Rendered images with source text:
+ + + +

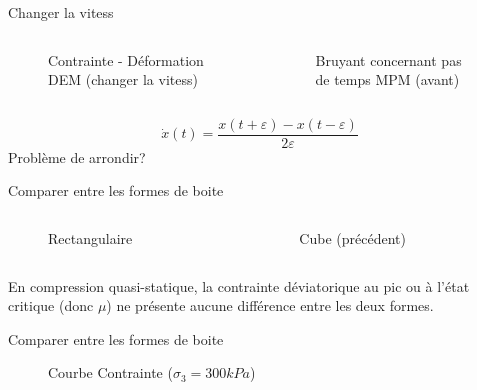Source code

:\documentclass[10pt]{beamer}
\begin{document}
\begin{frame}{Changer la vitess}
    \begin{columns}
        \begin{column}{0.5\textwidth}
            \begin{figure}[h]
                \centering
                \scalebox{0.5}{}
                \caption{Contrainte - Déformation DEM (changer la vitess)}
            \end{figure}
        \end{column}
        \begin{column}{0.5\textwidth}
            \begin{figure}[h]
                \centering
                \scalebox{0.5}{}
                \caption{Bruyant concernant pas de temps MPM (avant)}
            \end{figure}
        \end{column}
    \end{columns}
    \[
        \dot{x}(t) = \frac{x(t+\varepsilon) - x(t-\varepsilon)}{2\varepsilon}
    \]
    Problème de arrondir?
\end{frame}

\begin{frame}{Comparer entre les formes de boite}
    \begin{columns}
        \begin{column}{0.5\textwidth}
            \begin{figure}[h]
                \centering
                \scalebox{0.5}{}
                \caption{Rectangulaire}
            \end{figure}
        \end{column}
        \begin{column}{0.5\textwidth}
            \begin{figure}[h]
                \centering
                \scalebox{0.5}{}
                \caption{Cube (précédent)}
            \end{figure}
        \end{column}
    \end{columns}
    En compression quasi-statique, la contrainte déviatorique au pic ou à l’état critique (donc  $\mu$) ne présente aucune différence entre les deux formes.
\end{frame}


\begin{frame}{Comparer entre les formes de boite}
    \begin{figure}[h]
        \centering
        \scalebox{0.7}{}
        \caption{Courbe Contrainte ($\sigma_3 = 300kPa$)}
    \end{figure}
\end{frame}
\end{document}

+ + + +

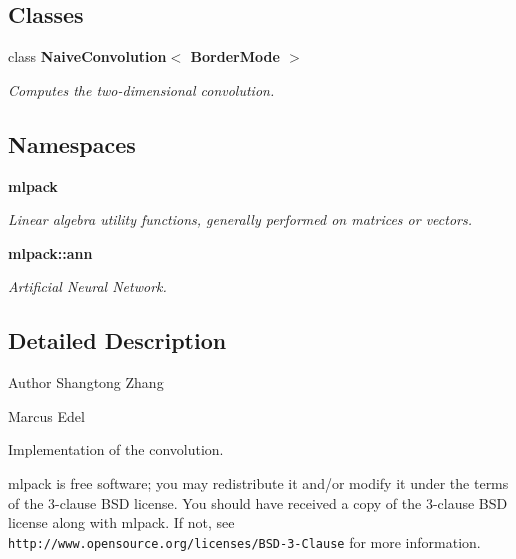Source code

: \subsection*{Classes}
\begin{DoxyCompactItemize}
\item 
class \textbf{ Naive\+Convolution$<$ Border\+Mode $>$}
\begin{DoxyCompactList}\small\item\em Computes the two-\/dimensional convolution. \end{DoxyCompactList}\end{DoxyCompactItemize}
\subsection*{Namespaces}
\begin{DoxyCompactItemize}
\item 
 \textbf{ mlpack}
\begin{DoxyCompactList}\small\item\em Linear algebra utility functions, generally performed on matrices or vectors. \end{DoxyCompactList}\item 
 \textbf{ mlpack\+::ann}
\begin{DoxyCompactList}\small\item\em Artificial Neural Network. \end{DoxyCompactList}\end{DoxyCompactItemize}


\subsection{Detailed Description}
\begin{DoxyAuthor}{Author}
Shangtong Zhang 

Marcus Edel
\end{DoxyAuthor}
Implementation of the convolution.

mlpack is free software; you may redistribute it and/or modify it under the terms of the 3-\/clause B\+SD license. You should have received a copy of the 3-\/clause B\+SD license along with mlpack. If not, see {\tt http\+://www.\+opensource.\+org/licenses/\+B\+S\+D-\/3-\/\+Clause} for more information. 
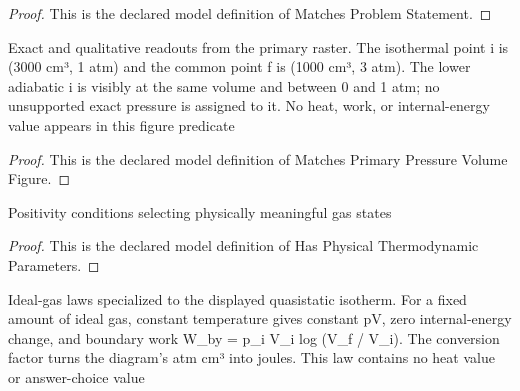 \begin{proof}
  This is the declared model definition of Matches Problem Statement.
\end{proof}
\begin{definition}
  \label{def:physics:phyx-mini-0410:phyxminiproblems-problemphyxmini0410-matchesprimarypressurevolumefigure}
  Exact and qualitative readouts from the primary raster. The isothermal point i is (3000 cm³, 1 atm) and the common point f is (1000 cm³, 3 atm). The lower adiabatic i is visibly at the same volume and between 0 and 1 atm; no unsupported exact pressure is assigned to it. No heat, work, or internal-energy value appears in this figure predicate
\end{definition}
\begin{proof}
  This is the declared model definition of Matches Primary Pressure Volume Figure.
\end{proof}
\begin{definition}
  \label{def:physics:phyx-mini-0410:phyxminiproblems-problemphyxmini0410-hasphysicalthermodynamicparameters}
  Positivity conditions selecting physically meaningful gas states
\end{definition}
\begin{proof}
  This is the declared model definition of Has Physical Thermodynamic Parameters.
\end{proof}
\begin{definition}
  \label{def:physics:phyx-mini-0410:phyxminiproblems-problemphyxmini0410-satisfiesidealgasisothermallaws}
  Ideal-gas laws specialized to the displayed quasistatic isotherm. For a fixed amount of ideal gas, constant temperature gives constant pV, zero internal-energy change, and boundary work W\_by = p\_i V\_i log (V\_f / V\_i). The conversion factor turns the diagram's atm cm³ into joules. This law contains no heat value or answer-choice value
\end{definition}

+ + + +

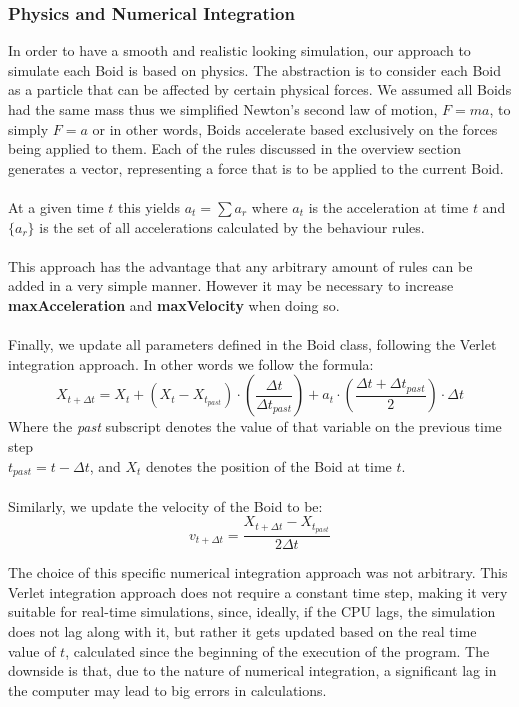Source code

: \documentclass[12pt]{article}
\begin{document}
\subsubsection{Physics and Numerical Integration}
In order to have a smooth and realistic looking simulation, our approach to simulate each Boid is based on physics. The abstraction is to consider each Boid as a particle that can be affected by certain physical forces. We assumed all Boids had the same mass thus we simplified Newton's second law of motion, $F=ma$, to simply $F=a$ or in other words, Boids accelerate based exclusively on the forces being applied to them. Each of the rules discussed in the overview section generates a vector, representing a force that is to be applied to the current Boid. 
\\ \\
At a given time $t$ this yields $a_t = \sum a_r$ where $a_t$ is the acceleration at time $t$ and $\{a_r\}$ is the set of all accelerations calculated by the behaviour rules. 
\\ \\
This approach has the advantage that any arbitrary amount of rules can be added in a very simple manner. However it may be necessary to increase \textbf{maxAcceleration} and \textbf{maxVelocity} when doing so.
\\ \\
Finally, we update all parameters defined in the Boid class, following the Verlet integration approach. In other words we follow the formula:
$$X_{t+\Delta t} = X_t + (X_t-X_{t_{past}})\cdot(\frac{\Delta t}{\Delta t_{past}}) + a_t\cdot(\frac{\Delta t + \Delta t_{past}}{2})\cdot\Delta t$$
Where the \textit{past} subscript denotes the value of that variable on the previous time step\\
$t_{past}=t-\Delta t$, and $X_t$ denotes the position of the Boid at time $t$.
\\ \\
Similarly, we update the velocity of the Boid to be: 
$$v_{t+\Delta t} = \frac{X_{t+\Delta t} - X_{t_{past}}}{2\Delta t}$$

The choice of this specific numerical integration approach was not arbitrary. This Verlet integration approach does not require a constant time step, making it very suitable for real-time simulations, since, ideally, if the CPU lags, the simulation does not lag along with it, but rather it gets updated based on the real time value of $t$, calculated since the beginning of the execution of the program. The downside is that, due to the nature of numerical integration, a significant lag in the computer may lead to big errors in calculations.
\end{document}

+ + + +

#### REQUIREMENT:
Copy the lines that hold the word "mlpack". Take them from the records above.

#### REPLY TO THE EXERCISE:
 \textbf{ mlpack}
 \textbf{ mlpack\+::ann}
mlpack is free software; you may redistribute it and/or modify it under the terms of the 3-\/clause B\+SD license. You should have received a copy of the 3-\/clause B\+SD license along with mlpack. If not, see {\tt http\+://www.\+opensource.\+org/licenses/\+B\+S\+D-\/3-\/\+Clause} for more information. 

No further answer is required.